Até agora, o futebol angolano esteve na ribalta com o 1º de Agosto na celebre final frente ao Esperance de Túnis, em pleno Estádio da Cidadela Desportiva, onde o grande Assis folhou o penálti que nos daria a taça. Em 2001, quando a Selecção sub-20 conquistou o africano da modalidade e em 2006 quando, pela primeira vez e a única até agora, Angola competiu no mundial da Alemanha ao lado de Portugal, México e Irão.

De lá pra cá nunca mais o nosso futebol brilhou. Fala-se tanto, reúne-se muito e os frutos não aparecem. Os responsáveis devem mudar as estratégias, falar pouco e fazer mais ou seja sair da teoria à prática.

Angola, se comparado com alguns países africanos, tem melhores condições, em termos de infra-estruturas e muita matéria-prima ou seja talento que podem brilhar no mundo do futebol. Os clubes devem dar mais atenção e valor aos escalões de formação e consolidarem a estabilidade técnica.

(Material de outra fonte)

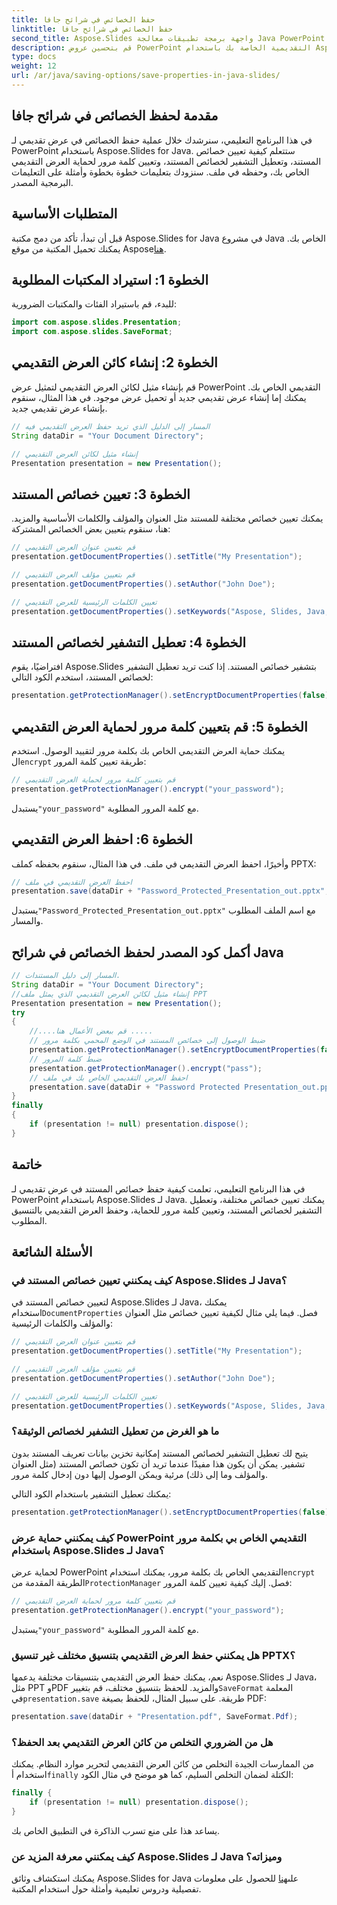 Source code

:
 ```yaml
---
title: حفظ الخصائص في شرائح جافا
linktitle: حفظ الخصائص في شرائح جافا
second_title: Aspose.Slides واجهة برمجة تطبيقات معالجة Java PowerPoint
description: قم بتحسين عروض PowerPoint التقديمية الخاصة بك باستخدام Aspose.Slides لـ Java. تعلم كيفية ضبط الخصائص وتعطيل التشفير وإضافة الحماية بكلمة المرور والحفظ دون عناء.
type: docs
weight: 12
url: /ar/java/saving-options/save-properties-in-java-slides/
---
```


## مقدمة لحفظ الخصائص في شرائح جافا

في هذا البرنامج التعليمي، سنرشدك خلال عملية حفظ الخصائص في عرض تقديمي لـ PowerPoint باستخدام Aspose.Slides for Java. ستتعلم كيفية تعيين خصائص المستند، وتعطيل التشفير لخصائص المستند، وتعيين كلمة مرور لحماية العرض التقديمي الخاص بك، وحفظه في ملف. سنزودك بتعليمات خطوة بخطوة وأمثلة على التعليمات البرمجية المصدر.

## المتطلبات الأساسية

 قبل أن تبدأ، تأكد من دمج مكتبة Aspose.Slides for Java في مشروع Java الخاص بك. يمكنك تحميل المكتبة من موقع Aspose[هنا](https://downloads.aspose.com/slides/java).

## الخطوة 1: استيراد المكتبات المطلوبة

للبدء، قم باستيراد الفئات والمكتبات الضرورية:

```java
import com.aspose.slides.Presentation;
import com.aspose.slides.SaveFormat;
```

## الخطوة 2: إنشاء كائن العرض التقديمي

قم بإنشاء مثيل لكائن العرض التقديمي لتمثيل عرض PowerPoint التقديمي الخاص بك. يمكنك إما إنشاء عرض تقديمي جديد أو تحميل عرض موجود. في هذا المثال، سنقوم بإنشاء عرض تقديمي جديد.

```java
// المسار إلى الدليل الذي تريد حفظ العرض التقديمي فيه
String dataDir = "Your Document Directory";

// إنشاء مثيل لكائن العرض التقديمي
Presentation presentation = new Presentation();
```

## الخطوة 3: تعيين خصائص المستند

يمكنك تعيين خصائص مختلفة للمستند مثل العنوان والمؤلف والكلمات الأساسية والمزيد. هنا، سنقوم بتعيين بعض الخصائص المشتركة:

```java
// قم بتعيين عنوان العرض التقديمي
presentation.getDocumentProperties().setTitle("My Presentation");

// قم بتعيين مؤلف العرض التقديمي
presentation.getDocumentProperties().setAuthor("John Doe");

// تعيين الكلمات الرئيسية للعرض التقديمي
presentation.getDocumentProperties().setKeywords("Aspose, Slides, Java, Tutorial");
```

## الخطوة 4: تعطيل التشفير لخصائص المستند

افتراضيًا، يقوم Aspose.Slides بتشفير خصائص المستند. إذا كنت تريد تعطيل التشفير لخصائص المستند، استخدم الكود التالي:

```java
presentation.getProtectionManager().setEncryptDocumentProperties(false);
```

## الخطوة 5: قم بتعيين كلمة مرور لحماية العرض التقديمي

 يمكنك حماية العرض التقديمي الخاص بك بكلمة مرور لتقييد الوصول. استخدم ال`encrypt` طريقة تعيين كلمة المرور:

```java
// قم بتعيين كلمة مرور لحماية العرض التقديمي
presentation.getProtectionManager().encrypt("your_password");
```

 يستبدل`"your_password"` مع كلمة المرور المطلوبة.

## الخطوة 6: احفظ العرض التقديمي

وأخيرًا، احفظ العرض التقديمي في ملف. في هذا المثال، سنقوم بحفظه كملف PPTX:

```java
// احفظ العرض التقديمي في ملف
presentation.save(dataDir + "Password_Protected_Presentation_out.pptx", SaveFormat.Pptx);
```

 يستبدل`"Password_Protected_Presentation_out.pptx"` مع اسم الملف المطلوب والمسار.

## أكمل كود المصدر لحفظ الخصائص في شرائح Java

```java
// المسار إلى دليل المستندات.
String dataDir = "Your Document Directory";
//إنشاء مثيل لكائن العرض التقديمي الذي يمثل ملف PPT
Presentation presentation = new Presentation();
try
{
	//....قم ببعض الأعمال هنا .....
	// ضبط الوصول إلى خصائص المستند في الوضع المحمي بكلمة مرور
	presentation.getProtectionManager().setEncryptDocumentProperties(false);
	// ضبط كلمة المرور
	presentation.getProtectionManager().encrypt("pass");
	// احفظ العرض التقديمي الخاص بك في ملف
	presentation.save(dataDir + "Password Protected Presentation_out.pptx", SaveFormat.Pptx);
}
finally
{
	if (presentation != null) presentation.dispose();
}
```

## خاتمة

في هذا البرنامج التعليمي، تعلمت كيفية حفظ خصائص المستند في عرض تقديمي لـ PowerPoint باستخدام Aspose.Slides لـ Java. يمكنك تعيين خصائص مختلفة، وتعطيل التشفير لخصائص المستند، وتعيين كلمة مرور للحماية، وحفظ العرض التقديمي بالتنسيق المطلوب.

## الأسئلة الشائعة

### كيف يمكنني تعيين خصائص المستند في Aspose.Slides لـ Java؟

 لتعيين خصائص المستند في Aspose.Slides لـ Java، يمكنك استخدام`DocumentProperties` فصل. فيما يلي مثال لكيفية تعيين خصائص مثل العنوان والمؤلف والكلمات الرئيسية:

```java
// قم بتعيين عنوان العرض التقديمي
presentation.getDocumentProperties().setTitle("My Presentation");

// قم بتعيين مؤلف العرض التقديمي
presentation.getDocumentProperties().setAuthor("John Doe");

// تعيين الكلمات الرئيسية للعرض التقديمي
presentation.getDocumentProperties().setKeywords("Aspose, Slides, Java, Tutorial");
```

### ما هو الغرض من تعطيل التشفير لخصائص الوثيقة؟

يتيح لك تعطيل التشفير لخصائص المستند إمكانية تخزين بيانات تعريف المستند بدون تشفير. يمكن أن يكون هذا مفيدًا عندما تريد أن تكون خصائص المستند (مثل العنوان والمؤلف وما إلى ذلك) مرئية ويمكن الوصول إليها دون إدخال كلمة مرور.

يمكنك تعطيل التشفير باستخدام الكود التالي:

```java
presentation.getProtectionManager().setEncryptDocumentProperties(false);
```

### كيف يمكنني حماية عرض PowerPoint التقديمي الخاص بي بكلمة مرور باستخدام Aspose.Slides لـ Java؟

لحماية عرض PowerPoint التقديمي الخاص بك بكلمة مرور، يمكنك استخدام`encrypt` الطريقة المقدمة من`ProtectionManager` فصل. إليك كيفية تعيين كلمة المرور:

```java
// قم بتعيين كلمة مرور لحماية العرض التقديمي
presentation.getProtectionManager().encrypt("your_password");
```

 يستبدل`"your_password"` مع كلمة المرور المطلوبة.

### هل يمكنني حفظ العرض التقديمي بتنسيق مختلف غير تنسيق PPTX؟

 نعم، يمكنك حفظ العرض التقديمي بتنسيقات مختلفة يدعمها Aspose.Slides لـ Java، مثل PPT وPDF والمزيد. للحفظ بتنسيق مختلف، قم بتغيير`SaveFormat` المعلمة في`presentation.save` طريقة. على سبيل المثال، للحفظ بصيغة PDF:

```java
presentation.save(dataDir + "Presentation.pdf", SaveFormat.Pdf);
```

### هل من الضروري التخلص من كائن العرض التقديمي بعد الحفظ؟

 من الممارسات الجيدة التخلص من كائن العرض التقديمي لتحرير موارد النظام. يمكنك استخدام أ`finally` الكتلة لضمان التخلص السليم، كما هو موضح في مثال الكود:

```java
finally {
    if (presentation != null) presentation.dispose();
}
```

يساعد هذا على منع تسرب الذاكرة في التطبيق الخاص بك.

### كيف يمكنني معرفة المزيد عن Aspose.Slides لـ Java وميزاته؟

 يمكنك استكشاف وثائق Aspose.Slides for Java على[هنا](https://docs.aspose.com/slides/java/) للحصول على معلومات تفصيلية ودروس تعليمية وأمثلة حول استخدام المكتبة.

Por sua vez, a Federação Angolana de Futebol (FAF) poderia evitar as longas paragens do Girabola e programar o seu início para Janeiro de 2016. Tudo para que as equipas que representarem o país competirem com boa forma desportiva.

Evitando deste modo a falta de ritmo.Porque se os dois embaixadores conseguirem no mínimo chegar à fase de grupo, então em 2019 voltaremos a ter quatro clubes. Caso contrário vamos procurar consolo.

Por outro lado, o Ministério da Juventude e Desportos deveria reaproveitar os poucos campos de futebol 11 que o país, de modo particular Luanda, tem nos distintos bairros. Tudo para evitar que os mesmos sejam substituídos por prédios ou outra infra-estrutura, como já está a ser. Chega de ter olhos nos terrenos chamados campos para Futebol!

A título de exemplo, o bairro da Boavista, há anos que tinha cinco campos de futebol, Textangui-1, Cerâmica, Mata Gato, Fiasco e dos Bravadores. Nesses campos evoluíram atletas que já defenderam e elevaram a bandeira nacional, como Pedro Mantorras, Miloy, Mendonça, Tozé, Chinho e tantos outros que não me vem a memória.

Como vamos jogar futebol no bairro se não há campos. Para desfrutar da modalidade das multidões e que inflama paixões somos obrigados a percorrer vários quilómetros. Poxa! Assim, para onde chegará o nosso futebol?

Para recordar, até 2019, doze países continuam com quatro embaixadores, nas competições de Clubes da CAF, a saber: África do Sul, Argélia, Congo Brazzaville, Camarões, Côte d’Ivoir, Egipto, Tunísia, Mali, Nigéria, Sudão e República Democrática do Congo.